> _DATA FOR PROCESSING_:
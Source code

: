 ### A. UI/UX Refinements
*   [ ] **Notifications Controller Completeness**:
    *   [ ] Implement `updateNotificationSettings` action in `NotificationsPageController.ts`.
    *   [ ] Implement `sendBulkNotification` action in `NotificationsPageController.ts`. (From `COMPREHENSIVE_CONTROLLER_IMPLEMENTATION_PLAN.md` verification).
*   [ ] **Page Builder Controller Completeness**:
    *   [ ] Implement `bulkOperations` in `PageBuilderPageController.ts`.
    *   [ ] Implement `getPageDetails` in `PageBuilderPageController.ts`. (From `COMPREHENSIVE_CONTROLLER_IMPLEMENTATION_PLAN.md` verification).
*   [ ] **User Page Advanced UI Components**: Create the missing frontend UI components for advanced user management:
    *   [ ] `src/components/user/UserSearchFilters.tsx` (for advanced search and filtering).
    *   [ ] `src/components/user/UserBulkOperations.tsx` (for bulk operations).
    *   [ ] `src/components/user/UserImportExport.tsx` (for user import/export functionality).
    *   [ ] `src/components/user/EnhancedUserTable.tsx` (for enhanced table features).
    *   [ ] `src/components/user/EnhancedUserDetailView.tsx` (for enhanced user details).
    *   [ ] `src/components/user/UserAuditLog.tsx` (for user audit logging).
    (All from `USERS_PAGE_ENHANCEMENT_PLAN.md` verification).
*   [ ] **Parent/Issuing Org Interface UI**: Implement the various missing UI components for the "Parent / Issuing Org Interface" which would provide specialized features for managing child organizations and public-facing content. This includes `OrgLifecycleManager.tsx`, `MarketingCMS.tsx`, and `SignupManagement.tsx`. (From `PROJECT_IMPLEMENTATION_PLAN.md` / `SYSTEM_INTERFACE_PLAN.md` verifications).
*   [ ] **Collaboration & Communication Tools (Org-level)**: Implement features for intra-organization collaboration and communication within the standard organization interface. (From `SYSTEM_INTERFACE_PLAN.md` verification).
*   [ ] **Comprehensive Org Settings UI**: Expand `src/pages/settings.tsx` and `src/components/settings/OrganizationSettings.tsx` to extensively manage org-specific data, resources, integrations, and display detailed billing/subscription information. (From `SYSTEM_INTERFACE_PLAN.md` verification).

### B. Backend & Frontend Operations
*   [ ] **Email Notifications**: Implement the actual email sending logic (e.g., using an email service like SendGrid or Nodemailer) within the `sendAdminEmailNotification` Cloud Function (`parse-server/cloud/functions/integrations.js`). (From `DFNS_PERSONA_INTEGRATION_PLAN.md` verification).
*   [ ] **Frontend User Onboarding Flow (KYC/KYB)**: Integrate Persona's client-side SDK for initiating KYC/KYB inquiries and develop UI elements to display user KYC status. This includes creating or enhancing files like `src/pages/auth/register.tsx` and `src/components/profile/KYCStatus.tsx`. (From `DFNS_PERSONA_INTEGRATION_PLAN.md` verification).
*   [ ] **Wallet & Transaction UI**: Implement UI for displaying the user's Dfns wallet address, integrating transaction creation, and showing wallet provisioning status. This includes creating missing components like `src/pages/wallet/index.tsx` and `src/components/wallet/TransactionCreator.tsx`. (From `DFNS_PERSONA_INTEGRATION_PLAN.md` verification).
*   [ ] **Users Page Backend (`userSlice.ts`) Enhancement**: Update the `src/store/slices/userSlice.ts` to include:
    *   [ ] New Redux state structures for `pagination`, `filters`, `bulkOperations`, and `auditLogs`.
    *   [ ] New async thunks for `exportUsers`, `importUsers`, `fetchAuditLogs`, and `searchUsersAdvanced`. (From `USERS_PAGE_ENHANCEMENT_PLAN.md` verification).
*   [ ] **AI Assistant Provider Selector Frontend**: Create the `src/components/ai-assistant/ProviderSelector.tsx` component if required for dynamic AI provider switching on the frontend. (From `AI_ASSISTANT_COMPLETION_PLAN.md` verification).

> _WHAT THE TASK REQUIRES_:
Taking the listing above as the source, transcribe only the lines starting at the line with "enhanced table features)." and going through the line with "[ ] **Email", unaltered and with both ends included.

> _ANSWER TO THE EXERCISE_:
    *   [ ] `src/components/user/EnhancedUserTable.tsx` (for enhanced table features).
    *   [ ] `src/components/user/EnhancedUserDetailView.tsx` (for enhanced user details).
    *   [ ] `src/components/user/UserAuditLog.tsx` (for user audit logging).
    (All from `USERS_PAGE_ENHANCEMENT_PLAN.md` verification).
*   [ ] **Parent/Issuing Org Interface UI**: Implement the various missing UI components for the "Parent / Issuing Org Interface" which would provide specialized features for managing child organizations and public-facing content. This includes `OrgLifecycleManager.tsx`, `MarketingCMS.tsx`, and `SignupManagement.tsx`. (From `PROJECT_IMPLEMENTATION_PLAN.md` / `SYSTEM_INTERFACE_PLAN.md` verifications).
*   [ ] **Collaboration & Communication Tools (Org-level)**: Implement features for intra-organization collaboration and communication within the standard organization interface. (From `SYSTEM_INTERFACE_PLAN.md` verification).
*   [ ] **Comprehensive Org Settings UI**: Expand `src/pages/settings.tsx` and `src/components/settings/OrganizationSettings.tsx` to extensively manage org-specific data, resources, integrations, and display detailed billing/subscription information. (From `SYSTEM_INTERFACE_PLAN.md` verification).

### B. Backend & Frontend Operations
*   [ ] **Email Notifications**: Implement the actual email sending logic (e.g., using an email service like SendGrid or Nodemailer) within the `sendAdminEmailNotification` Cloud Function (`parse-server/cloud/functions/integrations.js`). (From `DFNS_PERSONA_INTEGRATION_PLAN.md` verification).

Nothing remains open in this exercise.